The Army’s spiritual bellicosity was evoked in another comment by the War Cry:

The lecture is a double-barreled weapon, which captivates both sense of sight and enchains the mind, while indelible impressions are made upon it. (MWC 22/9/00 )

THE DISSOLVE

The Army’s slides, like all slides of the period, were propelled forward by the retinal frisson of the dissolve, as one image appeared to materialize itself within the very optical substance of the image it was replacing.  The rhetoric of the Army frequently equates the light of the lantern with the light of salvation, and the magical transformation of the dissolve with the transformative power of Jesus.

INNOVATION

The Army’s main innovation was to use lantern slides to describe tight time-based actions, rather than expository narrative elements or iterative strophic elements. This I think is globally significant at the time.

The Army’s second innovation was to scale up the traditional lantern lecture into a complete evening’s production, and to give it a thematic unity. As the War Cry reported:

Although the audience was taken through a great variety of scene and incident, the intervals were cleverly bridged or, to change the metaphor, the stories, instead of being scattered gems were strung on an elocutionary necklace and, in their semblance or contrast made into a beautiful and complete circlet. (MWC 29/09/00 p8)

A third innovation was to work the kinematograph into the slides more closely. In Booth’s words:

I saw at a glance that living pictures, worked in conjunction with life-model slides, would provide a combination unfailing in its power of connecting narrative.’ (Citation)

THRILLS

These three innovations were all in search of thrills — Army thrills to compete with all of the other thrills young people, particularly young men, had to divert them in 1900. In its pre-publicity for Soldiers of the Cross, the War Cry described it as a ‘new sensation’. It was the power of the thrill which led Booth to chose as his subject the martyrdom of the early Christians, because the bloody and violent martyrdoms provided opportunity for spectacle and action. If the thrill was one key concept, the other was realistic action. The intention was to create a retinal connection between the audience and the Christian martyrs. The ultimate objective was for people, particularly men, to pledge their souls to Christ and their lives to the Army at the end of the lecture. Realism was one conduit of empathy, the other was the contemporary travel shots of the Holy Land and the copies of the great and familiar paintings which introduced each chapter.

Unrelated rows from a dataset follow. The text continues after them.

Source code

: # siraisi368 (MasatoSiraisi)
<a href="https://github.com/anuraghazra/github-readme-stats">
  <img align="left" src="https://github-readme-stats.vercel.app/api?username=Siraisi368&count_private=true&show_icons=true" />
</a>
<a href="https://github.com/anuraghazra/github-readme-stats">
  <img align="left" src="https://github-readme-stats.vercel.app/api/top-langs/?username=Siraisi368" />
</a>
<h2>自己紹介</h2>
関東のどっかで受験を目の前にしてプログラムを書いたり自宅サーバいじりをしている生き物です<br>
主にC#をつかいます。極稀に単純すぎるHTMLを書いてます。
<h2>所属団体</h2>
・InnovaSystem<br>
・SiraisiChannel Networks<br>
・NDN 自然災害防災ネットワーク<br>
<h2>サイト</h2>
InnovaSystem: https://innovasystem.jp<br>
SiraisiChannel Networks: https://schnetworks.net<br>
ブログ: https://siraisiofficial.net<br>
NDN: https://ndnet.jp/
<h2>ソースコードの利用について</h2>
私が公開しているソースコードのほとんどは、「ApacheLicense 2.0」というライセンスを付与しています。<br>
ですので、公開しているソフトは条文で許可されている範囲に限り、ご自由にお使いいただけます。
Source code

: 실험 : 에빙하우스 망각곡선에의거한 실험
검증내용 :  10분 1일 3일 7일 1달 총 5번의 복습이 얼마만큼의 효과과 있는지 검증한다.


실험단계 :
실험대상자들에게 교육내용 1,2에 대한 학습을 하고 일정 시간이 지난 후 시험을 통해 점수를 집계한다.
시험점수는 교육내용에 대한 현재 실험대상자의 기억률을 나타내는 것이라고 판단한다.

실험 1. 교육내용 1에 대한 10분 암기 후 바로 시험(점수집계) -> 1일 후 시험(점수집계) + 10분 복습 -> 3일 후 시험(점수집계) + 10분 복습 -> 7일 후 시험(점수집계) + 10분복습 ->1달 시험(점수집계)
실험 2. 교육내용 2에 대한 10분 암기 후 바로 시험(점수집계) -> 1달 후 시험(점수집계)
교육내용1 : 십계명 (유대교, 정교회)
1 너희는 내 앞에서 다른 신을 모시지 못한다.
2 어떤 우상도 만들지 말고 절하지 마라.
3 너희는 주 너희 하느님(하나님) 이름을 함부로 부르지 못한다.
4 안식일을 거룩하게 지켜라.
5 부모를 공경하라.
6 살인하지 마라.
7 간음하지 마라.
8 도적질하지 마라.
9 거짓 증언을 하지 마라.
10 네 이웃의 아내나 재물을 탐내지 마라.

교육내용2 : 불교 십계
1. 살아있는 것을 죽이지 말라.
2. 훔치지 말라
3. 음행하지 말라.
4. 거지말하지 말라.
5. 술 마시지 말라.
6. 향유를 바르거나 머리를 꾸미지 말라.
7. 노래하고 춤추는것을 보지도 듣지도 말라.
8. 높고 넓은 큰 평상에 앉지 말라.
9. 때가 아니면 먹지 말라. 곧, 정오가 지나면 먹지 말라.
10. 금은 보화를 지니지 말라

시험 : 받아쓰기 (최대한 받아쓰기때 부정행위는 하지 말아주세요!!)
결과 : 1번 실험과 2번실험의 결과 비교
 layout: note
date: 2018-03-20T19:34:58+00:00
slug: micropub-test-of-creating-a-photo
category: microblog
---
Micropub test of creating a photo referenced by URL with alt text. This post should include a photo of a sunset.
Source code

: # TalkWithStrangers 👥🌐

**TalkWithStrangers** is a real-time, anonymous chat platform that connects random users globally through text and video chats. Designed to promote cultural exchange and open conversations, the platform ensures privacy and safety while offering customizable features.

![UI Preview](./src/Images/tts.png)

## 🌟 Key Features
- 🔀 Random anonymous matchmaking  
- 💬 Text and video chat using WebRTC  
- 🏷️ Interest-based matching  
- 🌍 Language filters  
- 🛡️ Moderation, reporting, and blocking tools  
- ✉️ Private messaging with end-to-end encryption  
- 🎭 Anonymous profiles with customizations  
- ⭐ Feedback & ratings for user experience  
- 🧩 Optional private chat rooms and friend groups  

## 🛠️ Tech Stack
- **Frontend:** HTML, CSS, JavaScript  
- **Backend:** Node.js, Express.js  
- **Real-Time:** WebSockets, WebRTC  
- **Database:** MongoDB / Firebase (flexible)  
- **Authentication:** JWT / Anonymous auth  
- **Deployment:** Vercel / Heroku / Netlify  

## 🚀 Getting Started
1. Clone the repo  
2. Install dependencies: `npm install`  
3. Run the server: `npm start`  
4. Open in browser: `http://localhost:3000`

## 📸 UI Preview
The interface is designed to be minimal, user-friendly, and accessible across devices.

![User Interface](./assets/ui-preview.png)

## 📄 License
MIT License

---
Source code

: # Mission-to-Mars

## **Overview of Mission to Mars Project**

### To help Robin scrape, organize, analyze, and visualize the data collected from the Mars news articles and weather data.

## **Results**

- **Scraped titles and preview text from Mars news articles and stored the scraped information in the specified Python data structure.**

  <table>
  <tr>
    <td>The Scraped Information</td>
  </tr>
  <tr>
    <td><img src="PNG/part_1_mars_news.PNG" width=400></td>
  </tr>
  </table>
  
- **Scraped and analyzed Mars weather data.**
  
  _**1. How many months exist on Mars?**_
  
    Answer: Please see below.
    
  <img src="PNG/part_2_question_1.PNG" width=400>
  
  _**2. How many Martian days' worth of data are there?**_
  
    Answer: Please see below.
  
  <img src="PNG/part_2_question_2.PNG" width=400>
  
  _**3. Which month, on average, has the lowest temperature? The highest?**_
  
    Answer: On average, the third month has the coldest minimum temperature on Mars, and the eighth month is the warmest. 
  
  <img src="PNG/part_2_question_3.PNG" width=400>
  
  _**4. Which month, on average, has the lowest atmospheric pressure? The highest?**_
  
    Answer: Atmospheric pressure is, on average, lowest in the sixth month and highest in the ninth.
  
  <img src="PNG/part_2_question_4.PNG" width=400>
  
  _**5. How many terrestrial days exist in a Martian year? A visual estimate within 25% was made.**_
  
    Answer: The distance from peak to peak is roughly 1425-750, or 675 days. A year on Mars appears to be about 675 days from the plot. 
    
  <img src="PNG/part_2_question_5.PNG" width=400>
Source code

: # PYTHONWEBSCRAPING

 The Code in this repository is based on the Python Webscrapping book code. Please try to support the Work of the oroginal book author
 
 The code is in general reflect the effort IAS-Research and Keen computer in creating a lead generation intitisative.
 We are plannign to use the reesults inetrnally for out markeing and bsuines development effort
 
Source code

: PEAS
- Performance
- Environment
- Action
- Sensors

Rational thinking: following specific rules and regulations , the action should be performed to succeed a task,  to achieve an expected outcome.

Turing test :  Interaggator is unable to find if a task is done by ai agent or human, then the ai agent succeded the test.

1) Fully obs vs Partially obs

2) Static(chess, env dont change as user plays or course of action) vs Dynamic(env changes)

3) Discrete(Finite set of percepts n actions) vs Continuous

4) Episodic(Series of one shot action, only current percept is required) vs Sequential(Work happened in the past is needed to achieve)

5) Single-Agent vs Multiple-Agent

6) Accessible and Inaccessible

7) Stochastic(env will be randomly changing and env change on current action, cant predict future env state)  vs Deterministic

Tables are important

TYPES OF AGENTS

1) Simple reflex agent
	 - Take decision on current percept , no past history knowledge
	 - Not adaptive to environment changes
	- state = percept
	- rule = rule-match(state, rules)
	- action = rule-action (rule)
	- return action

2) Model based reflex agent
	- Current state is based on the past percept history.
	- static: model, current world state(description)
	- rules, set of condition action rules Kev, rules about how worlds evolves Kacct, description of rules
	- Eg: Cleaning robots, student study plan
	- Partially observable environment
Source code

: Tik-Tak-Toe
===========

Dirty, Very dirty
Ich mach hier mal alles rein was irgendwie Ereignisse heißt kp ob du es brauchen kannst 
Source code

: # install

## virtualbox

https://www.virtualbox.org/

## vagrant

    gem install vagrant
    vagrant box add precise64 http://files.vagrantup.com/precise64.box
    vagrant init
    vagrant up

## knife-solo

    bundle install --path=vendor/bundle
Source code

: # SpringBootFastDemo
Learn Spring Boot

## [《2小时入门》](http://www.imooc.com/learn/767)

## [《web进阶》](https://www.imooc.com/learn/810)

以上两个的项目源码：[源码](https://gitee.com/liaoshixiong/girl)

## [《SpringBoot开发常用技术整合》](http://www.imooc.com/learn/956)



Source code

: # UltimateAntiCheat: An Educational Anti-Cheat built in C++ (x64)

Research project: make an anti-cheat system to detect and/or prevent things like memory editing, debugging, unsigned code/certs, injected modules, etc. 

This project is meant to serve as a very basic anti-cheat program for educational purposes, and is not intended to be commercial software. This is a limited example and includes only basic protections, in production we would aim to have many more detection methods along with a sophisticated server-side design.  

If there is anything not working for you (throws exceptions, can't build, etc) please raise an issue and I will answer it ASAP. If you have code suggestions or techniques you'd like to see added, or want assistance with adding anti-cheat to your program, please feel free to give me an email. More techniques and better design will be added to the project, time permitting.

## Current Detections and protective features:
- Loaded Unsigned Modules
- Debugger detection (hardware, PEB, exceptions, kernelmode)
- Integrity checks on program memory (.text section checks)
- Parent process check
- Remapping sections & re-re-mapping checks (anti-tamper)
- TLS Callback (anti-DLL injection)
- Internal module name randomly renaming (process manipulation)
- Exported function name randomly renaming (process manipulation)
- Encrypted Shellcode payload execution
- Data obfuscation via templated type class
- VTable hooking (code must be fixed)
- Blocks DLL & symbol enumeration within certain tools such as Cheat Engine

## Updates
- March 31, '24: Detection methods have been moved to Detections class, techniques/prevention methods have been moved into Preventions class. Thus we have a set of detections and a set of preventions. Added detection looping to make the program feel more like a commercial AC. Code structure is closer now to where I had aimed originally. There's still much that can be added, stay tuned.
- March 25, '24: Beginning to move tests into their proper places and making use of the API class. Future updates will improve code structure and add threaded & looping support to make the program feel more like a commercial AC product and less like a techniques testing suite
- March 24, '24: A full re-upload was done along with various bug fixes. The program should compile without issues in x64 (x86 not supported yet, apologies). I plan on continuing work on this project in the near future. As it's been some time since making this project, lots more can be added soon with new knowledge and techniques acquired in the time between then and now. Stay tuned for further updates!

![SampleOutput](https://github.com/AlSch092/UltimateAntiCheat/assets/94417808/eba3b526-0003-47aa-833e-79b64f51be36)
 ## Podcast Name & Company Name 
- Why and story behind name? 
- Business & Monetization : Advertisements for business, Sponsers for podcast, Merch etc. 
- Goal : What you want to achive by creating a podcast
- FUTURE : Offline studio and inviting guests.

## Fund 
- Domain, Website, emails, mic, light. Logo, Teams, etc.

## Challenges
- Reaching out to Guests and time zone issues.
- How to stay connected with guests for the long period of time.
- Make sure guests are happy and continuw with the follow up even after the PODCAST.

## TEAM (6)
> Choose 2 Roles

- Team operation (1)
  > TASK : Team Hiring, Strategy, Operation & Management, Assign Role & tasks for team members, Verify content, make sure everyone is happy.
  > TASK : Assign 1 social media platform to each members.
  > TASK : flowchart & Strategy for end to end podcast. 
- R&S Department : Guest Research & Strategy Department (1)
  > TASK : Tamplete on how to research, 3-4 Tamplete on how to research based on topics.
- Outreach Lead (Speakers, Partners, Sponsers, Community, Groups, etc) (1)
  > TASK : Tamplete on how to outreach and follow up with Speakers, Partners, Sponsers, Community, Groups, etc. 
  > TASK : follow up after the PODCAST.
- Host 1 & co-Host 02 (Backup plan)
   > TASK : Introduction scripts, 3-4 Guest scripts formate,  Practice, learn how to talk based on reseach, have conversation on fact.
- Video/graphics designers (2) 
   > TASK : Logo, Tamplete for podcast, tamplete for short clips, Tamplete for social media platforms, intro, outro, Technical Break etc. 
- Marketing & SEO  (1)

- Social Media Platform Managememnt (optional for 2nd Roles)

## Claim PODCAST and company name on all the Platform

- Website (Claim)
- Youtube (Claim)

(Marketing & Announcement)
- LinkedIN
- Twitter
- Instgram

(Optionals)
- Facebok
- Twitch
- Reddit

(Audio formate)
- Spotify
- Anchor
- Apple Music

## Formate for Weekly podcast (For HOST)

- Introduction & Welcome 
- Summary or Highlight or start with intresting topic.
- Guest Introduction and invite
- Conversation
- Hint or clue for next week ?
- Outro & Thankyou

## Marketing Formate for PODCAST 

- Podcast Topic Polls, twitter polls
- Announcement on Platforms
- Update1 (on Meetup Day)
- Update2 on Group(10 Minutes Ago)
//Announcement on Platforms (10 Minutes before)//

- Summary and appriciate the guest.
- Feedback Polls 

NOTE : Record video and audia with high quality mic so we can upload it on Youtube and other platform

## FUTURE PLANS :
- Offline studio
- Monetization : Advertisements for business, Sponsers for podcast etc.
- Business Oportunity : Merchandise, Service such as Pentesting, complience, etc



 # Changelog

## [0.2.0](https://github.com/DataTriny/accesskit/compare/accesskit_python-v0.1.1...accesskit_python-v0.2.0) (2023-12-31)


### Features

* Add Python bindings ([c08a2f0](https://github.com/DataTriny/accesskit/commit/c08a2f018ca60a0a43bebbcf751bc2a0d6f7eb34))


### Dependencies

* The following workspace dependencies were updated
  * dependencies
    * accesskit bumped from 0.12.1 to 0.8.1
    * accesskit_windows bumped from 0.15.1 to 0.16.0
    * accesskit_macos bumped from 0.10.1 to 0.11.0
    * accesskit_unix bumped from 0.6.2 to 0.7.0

As the War Cry predicted before opening night:

The thrilling scenes in the arena, the cruel tests, the thrilling presentiments of Christians under torture, the sustaining power of the presence of the invisible Christ should bring forth all that is best in the nature of the observers, while the graphic and eloquent word-pictures of our leader should tinge with colour, as with the hands of an artist in studies of human nature, these pictures, which all but speak their own story. May God’s spirit be poured upon lecturer, operator and audience alike!’ (MWC 15/9/00) p8)

TRANSPORT

Part of this thrill was also a sense of transport, to take the audience out of their seats in Melbourne, and into another spatio-temporal realm. As Booth promised:

I have sought to make everything absolutely correct. From the plumes on the Roman helmet and the imperial robe of Nero to the rough garments of the pagan slave, everything will be exact. You only have to follow the screen and you will be as much in Rome as if you had been there – now in the palace of Caesar, then in the open square – now in the residence of the patrician, then in the den of the libertine — now in the coliseum then in the Catacombs, where the early Christians concealed themselves for safety — all will be absolutely exact’ (MWC 18/8/00 p9)

This is very similar to the promises which had been made by stereograph manufacturers since the 1850s. By the 1900s sellers like Underwood and Underwood were marketing complete ‘Travel Systems’ incorporating, stereographs, guidebooks and maps, to give a similar, touristic sense of optical and retinal transport.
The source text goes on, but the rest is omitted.